In the figure: 1. a chip remover; 101. a connecting rod; 102. an air pump; 103. scraping and brushing; 104. an air outlet pipe; 105. an air outlet; 2. a pneumatic push rod; 3. a first vertical plate; 4. a movable block; 5. mounting a box; 6. a rotating rod; 7. a groove; 8. a work table; 9. cutting the disc; 10. a support leg; 11. a second vertical plate; 12. a first servo motor; 13. a second fixing plate; 14. a screw rod; 15. moving the plate; 16. a guide bar; 17. a limiting block; 18. a first fixing plate; 19. mounting a rod; 20. a movable rod; 21. a push spring; 22. a limiting plate; 23. a compression roller; 24. a mounting frame; 25. a vertical rod; 26. a second servo motor; 27. a rotating shaft; 28. a driven bevel gear; 29. a driving bevel gear; 30. a drive motor; 31. a connecting plate.

Detailed Description

The technical solutions in the embodiments of the present invention will be clearly and completely described below with reference to the drawings in the embodiments of the present invention, and it is obvious that the described embodiments are only a part of the embodiments of the present invention, and not all of the embodiments. All other embodiments, which can be derived by a person skilled in the art from the embodiments given herein without making any creative effort, shall fall within the protection scope of the present invention.

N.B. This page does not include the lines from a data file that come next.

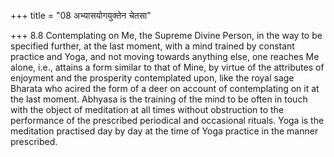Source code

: +++
title = "08 अभ्यासयोगयुक्तेन चेतसा"

+++
8.8 Contemplating on Me, the Supreme Divine Person, in the way to be
specified further, at the last moment, with a mind trained by constant
practice and Yoga, and not moving towards anything else, one reaches Me
alone, i.e., attains a form similar to that of Mine, by virtue of the
attributes of enjoyment and the prosperity contemplated upon, like the
royal sage Bharata who acired the form of a deer on account of
contemplating on it at the last moment. Abhyasa is the training of the
mind to be often in touch with the object of meditation at all times
without obstruction to the performance of the prescribed periodical and
occasional rituals. Yoga is the meditation practised day by day at the
time of Yoga practice in the manner prescribed.
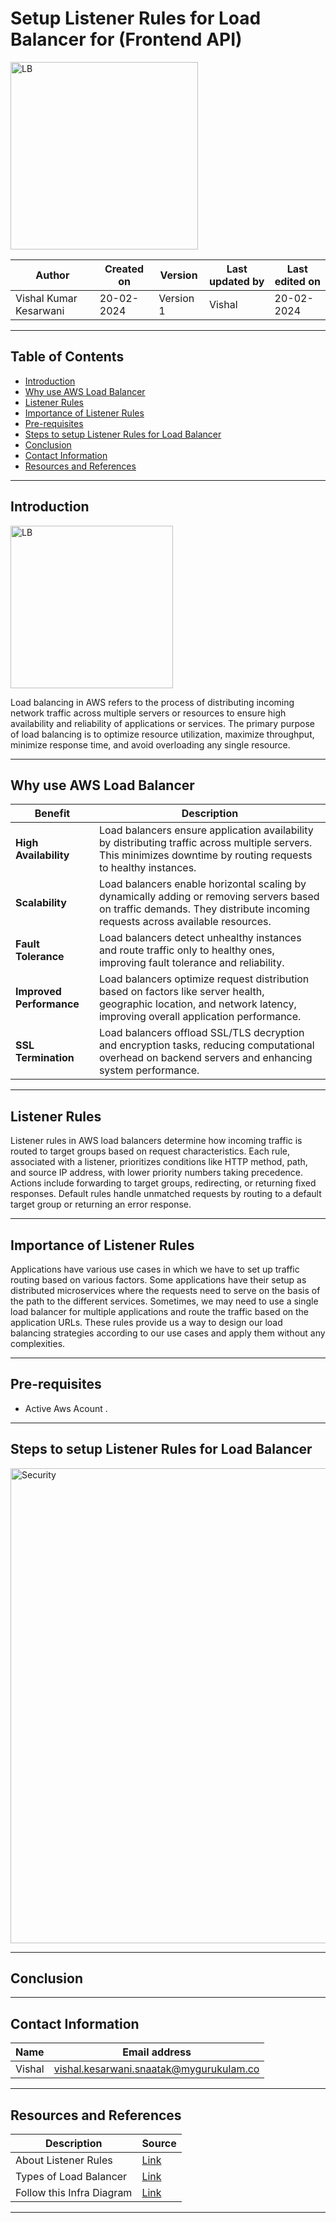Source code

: # Setup Listener Rules for Load Balancer for (Frontend API)

<img width="300" length="100" alt="LB" src="https://github.com/CodeOps-Hub/Documentation/assets/156056413/6fd74997-5bda-4edc-bdc2-885df3b5e75f"> 

|   Author        |  Created on   |  Version   | Last updated by  | Last edited on |
| --------------- | --------------| -----------|----------------- | -------------- |
| Vishal Kumar Kesarwani |  20-02-2024  |  Version 1 | Vishal  | 20-02-2024    |

***
## Table of Contents
+ [Introduction](#Introduction)
+ [Why use AWS Load Balancer](#Why-use-AWS-Load-Balancer)
+ [Listener Rules](#Listener-Rules)
+ [Importance of Listener Rules](#Importance-of-Listener-Rules)
+ [Pre-requisites](#Pre-requisites)
+ [Steps to setup Listener Rules for Load Balancer](#Steps-to-setup-Listener-Rules-for-Load-Balancer)
+ [Conclusion](#Conclusion)
+ [Contact Information](#Contact-Information)
+ [Resources and References](#Resources-and-References)
  
***
## Introduction

<img width="260" length="100" alt="LB" src="https://github.com/CodeOps-Hub/Documentation/assets/156056413/3a7244d7-a6dc-471b-bd80-bf6d500b02d0"> 

Load balancing in AWS refers to the process of distributing incoming network traffic across multiple servers or resources to ensure high availability and reliability of applications or services. The primary purpose of load balancing is to optimize resource utilization, maximize throughput, minimize response time, and avoid overloading any single resource.

***
## Why use AWS Load Balancer

| Benefit             | Description                                                                                                                                                                   |
|---------------------|-------------------------------------------------------------------------------------------------------------------------------------------------------------------------------|
| **High Availability**   | Load balancers ensure application availability by distributing traffic across multiple servers. This minimizes downtime by routing requests to healthy instances.         |
| **Scalability**         | Load balancers enable horizontal scaling by dynamically adding or removing servers based on traffic demands. They distribute incoming requests across available resources. |
| **Fault Tolerance**     | Load balancers detect unhealthy instances and route traffic only to healthy ones, improving fault tolerance and reliability.                                                  |
| **Improved Performance** | Load balancers optimize request distribution based on factors like server health, geographic location, and network latency, improving overall application performance.   |
| **SSL Termination**     | Load balancers offload SSL/TLS decryption and encryption tasks, reducing computational overhead on backend servers and enhancing system performance.                         |

***
## Listener Rules

Listener rules in AWS load balancers determine how incoming traffic is routed to target groups based on request characteristics. Each rule, associated with a listener, prioritizes conditions like HTTP method, path, and source IP address, with lower priority numbers taking precedence. Actions include forwarding to target groups, redirecting, or returning fixed responses. Default rules handle unmatched requests by routing to a default target group or returning an error response.

***
## Importance of Listener Rules

Applications have various use cases in which we have to set up traffic routing based on various factors. Some applications have their setup as distributed microservices where the requests need to serve on the basis of the path to the different services. Sometimes, we may need to use a single load balancer for multiple applications and route the traffic based on the application URLs. These rules provide us a way to design our load balancing strategies according to our use cases and apply them without any complexities.

***
## Pre-requisites

 * Active Aws Acount .

***
## Steps to setup Listener Rules for Load Balancer


  <img width="760" length="100" alt="Security" src=""> 


***
## Conclusion



***
## Contact Information
| Name | Email address |
| ---- | ------------- |
| Vishal | vishal.kesarwani.snaatak@mygurukulam.co |
***
## Resources and References
|  **Description** |   **Source** |
| ---------------- | ------------ |
| About Listener Rules | [Link](https://docs.aws.amazon.com/elasticloadbalancing/latest/application/listener-update-rules.html) |
| Types of Load Balancer | [Link](https://kavishbaghel.com/utilising-listener-rules-for-load-balancing-using-aws-application-load-balancer-8e090e0ba469) |
| Follow this Infra Diagram | [Link](https://github.com/CodeOps-Hub/Documentation/blob/main/Application_CI/Design/09-%20Cloud%20Infra%20Design/Cloud-Infra-Design-Dev.md) | 


***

Example (b): referring to fig. 1-5, a glass fiber plate material multi-station synchronous cutting device for manufacturing automotive upholsteries comprises a workbench 8, wherein four corners of the bottom end of the workbench 8 are respectively provided with a support leg 10, the top end of the workbench 8 is provided with a plurality of grooves 7, one side of the top end of the workbench 8 is provided with a first vertical plate 3, one side of the first vertical plate 3 is provided with a first fixing plate 18, the other side of the top end of the workbench 8 is provided with a second vertical plate 11, and one side of the second vertical plate 11 is provided with a second fixing plate 13;

the first vertical plate 3 and the second vertical plate 11 are the same in shape and size, and the first vertical plate 3 and the second vertical plate 11 are distributed in axial symmetry about the center of the workbench 8;

two guide rods 16 are arranged between the second fixed plate 13 and one side of the first fixed plate 18, a first servo motor 12 is arranged on one side of the second fixed plate 13, a screw rod 14 is arranged at one end of the first servo motor 12, one end of the screw rod 14 is connected with one side of the first fixed plate 18 through a bearing, a movable plate 15 is arranged on the outer walls of the screw rod 14 and the guide rods 16, a plurality of vertical rods 25 are arranged at the bottom end of the movable plate 15, and a scrap remover 1 is arranged on one side of each vertical rod 25;

the scrap remover 1 comprises connecting rods 101, the connecting rods 101 are all arranged on one side of a vertical rod 25, a scraping brush 103 is arranged at one end of each connecting rod 101, air pumps 102 are arranged at the top ends of the scraping brushes 103, air outlet pipes 104 are arranged at the output ends of the air pumps 102, the bottom ends of the air outlet pipes 104 extend to the inside of the groove 7, and a plurality of air outlets 105 are formed in the outer wall of the air outlet pipe 104 in the groove 7;

the outlet pipe 104 is L-shaped, and the centers of the outlet pipe 104 and the cutting disc 9 are positioned in the same vertical plane;

specifically, as shown in fig. 1 and 5, the air pump 102 provides an air flow through the air outlet pipe 104, so that the air flow overflows from the air outlet 105, blows the air flow to the inside of the groove 7, blows out the chips inside the groove 7, and cleans the chips by the fluff at the bottom end of the scraping brush 103, thereby quickly treating the chips inside the groove 7.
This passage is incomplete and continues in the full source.